## TASK BRIEF
Print word for word the first line of the records below and every following line through the one containing "<li>Weather data integration"; print nothing else.

## RECORDS PROVIDED

────────────────

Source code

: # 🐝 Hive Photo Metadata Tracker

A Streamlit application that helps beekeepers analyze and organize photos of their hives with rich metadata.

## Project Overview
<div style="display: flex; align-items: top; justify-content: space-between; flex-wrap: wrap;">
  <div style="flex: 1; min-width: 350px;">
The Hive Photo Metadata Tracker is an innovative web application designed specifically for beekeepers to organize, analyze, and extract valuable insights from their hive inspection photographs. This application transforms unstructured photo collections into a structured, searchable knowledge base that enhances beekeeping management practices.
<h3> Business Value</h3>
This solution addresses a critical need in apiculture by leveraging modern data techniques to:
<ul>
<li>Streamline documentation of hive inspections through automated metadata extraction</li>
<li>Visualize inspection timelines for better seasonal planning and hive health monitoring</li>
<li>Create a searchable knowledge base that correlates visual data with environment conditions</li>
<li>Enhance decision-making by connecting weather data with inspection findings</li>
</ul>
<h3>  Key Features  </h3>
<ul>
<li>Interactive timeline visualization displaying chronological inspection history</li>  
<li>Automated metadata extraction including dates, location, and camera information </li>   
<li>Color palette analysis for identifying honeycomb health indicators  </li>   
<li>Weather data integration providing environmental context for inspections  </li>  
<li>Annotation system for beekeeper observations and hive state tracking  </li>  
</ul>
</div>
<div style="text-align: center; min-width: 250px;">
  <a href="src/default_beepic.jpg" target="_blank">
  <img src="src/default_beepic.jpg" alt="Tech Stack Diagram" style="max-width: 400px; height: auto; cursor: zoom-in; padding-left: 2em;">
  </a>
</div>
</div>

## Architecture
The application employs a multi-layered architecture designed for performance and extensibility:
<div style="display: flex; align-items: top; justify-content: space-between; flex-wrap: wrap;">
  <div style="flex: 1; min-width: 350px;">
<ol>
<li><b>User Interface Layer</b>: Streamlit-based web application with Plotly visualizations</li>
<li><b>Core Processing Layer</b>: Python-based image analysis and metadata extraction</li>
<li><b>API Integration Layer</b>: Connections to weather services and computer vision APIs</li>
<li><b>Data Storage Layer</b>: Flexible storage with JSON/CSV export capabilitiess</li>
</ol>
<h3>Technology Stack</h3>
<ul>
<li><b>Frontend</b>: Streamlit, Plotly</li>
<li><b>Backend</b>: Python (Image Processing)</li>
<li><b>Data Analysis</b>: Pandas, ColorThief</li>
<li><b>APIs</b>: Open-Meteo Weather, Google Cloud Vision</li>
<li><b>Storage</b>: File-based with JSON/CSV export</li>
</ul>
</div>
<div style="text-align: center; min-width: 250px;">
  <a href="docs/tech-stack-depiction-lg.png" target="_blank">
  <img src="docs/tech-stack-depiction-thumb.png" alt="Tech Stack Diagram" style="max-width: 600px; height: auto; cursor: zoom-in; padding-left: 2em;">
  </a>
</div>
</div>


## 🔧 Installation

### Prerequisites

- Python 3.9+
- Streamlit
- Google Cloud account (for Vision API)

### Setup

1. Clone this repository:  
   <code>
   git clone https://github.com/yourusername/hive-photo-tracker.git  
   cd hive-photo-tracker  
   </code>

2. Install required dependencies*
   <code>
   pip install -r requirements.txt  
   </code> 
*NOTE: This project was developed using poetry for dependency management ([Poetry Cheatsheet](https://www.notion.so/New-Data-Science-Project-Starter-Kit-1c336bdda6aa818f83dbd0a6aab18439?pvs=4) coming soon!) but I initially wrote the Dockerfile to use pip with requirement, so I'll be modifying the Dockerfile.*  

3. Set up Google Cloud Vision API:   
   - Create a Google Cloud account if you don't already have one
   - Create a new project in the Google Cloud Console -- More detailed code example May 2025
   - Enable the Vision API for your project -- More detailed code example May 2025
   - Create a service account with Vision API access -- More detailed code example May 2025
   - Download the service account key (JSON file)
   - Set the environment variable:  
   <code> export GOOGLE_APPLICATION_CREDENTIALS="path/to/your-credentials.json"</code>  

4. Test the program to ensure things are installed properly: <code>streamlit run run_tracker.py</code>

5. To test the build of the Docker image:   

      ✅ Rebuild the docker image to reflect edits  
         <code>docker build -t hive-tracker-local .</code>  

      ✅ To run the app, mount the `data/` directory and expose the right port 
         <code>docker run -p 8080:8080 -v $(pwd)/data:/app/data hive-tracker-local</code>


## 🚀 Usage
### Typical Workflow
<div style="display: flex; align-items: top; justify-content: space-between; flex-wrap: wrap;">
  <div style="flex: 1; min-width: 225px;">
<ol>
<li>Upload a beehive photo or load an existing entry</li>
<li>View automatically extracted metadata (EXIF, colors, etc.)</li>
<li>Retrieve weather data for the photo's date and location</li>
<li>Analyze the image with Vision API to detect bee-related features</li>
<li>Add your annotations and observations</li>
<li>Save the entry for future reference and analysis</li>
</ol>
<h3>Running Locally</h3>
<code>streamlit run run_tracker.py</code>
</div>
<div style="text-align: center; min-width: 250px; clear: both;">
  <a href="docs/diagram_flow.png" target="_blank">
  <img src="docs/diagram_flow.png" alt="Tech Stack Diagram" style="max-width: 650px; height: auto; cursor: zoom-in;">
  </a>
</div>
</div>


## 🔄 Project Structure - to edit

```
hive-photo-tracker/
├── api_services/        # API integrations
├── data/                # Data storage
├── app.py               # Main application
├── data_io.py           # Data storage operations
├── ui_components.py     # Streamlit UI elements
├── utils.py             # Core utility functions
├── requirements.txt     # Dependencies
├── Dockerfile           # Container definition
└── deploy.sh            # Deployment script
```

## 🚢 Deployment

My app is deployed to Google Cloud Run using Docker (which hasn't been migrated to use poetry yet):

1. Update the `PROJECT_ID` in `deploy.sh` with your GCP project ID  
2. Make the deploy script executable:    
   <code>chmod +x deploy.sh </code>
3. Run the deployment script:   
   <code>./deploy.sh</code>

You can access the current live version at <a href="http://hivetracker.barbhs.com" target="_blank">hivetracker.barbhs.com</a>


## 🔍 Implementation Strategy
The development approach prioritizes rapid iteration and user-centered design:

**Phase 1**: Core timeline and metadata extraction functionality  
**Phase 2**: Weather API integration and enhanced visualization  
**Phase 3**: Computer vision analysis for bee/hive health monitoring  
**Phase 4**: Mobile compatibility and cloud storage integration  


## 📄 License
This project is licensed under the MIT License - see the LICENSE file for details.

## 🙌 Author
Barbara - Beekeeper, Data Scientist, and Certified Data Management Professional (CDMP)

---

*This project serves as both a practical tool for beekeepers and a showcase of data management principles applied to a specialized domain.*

────────────────

## EXERCISE OUTPUT
Source code

: # 🐝 Hive Photo Metadata Tracker

A Streamlit application that helps beekeepers analyze and organize photos of their hives with rich metadata.

## Project Overview
<div style="display: flex; align-items: top; justify-content: space-between; flex-wrap: wrap;">
  <div style="flex: 1; min-width: 350px;">
The Hive Photo Metadata Tracker is an innovative web application designed specifically for beekeepers to organize, analyze, and extract valuable insights from their hive inspection photographs. This application transforms unstructured photo collections into a structured, searchable knowledge base that enhances beekeeping management practices.
<h3> Business Value</h3>
This solution addresses a critical need in apiculture by leveraging modern data techniques to:
<ul>
<li>Streamline documentation of hive inspections through automated metadata extraction</li>
<li>Visualize inspection timelines for better seasonal planning and hive health monitoring</li>
<li>Create a searchable knowledge base that correlates visual data with environment conditions</li>
<li>Enhance decision-making by connecting weather data with inspection findings</li>
</ul>
<h3>  Key Features  </h3>
<ul>
<li>Interactive timeline visualization displaying chronological inspection history</li>  
<li>Automated metadata extraction including dates, location, and camera information </li>   
<li>Color palette analysis for identifying honeycomb health indicators  </li>   
<li>Weather data integration providing environmental context for inspections  </li>  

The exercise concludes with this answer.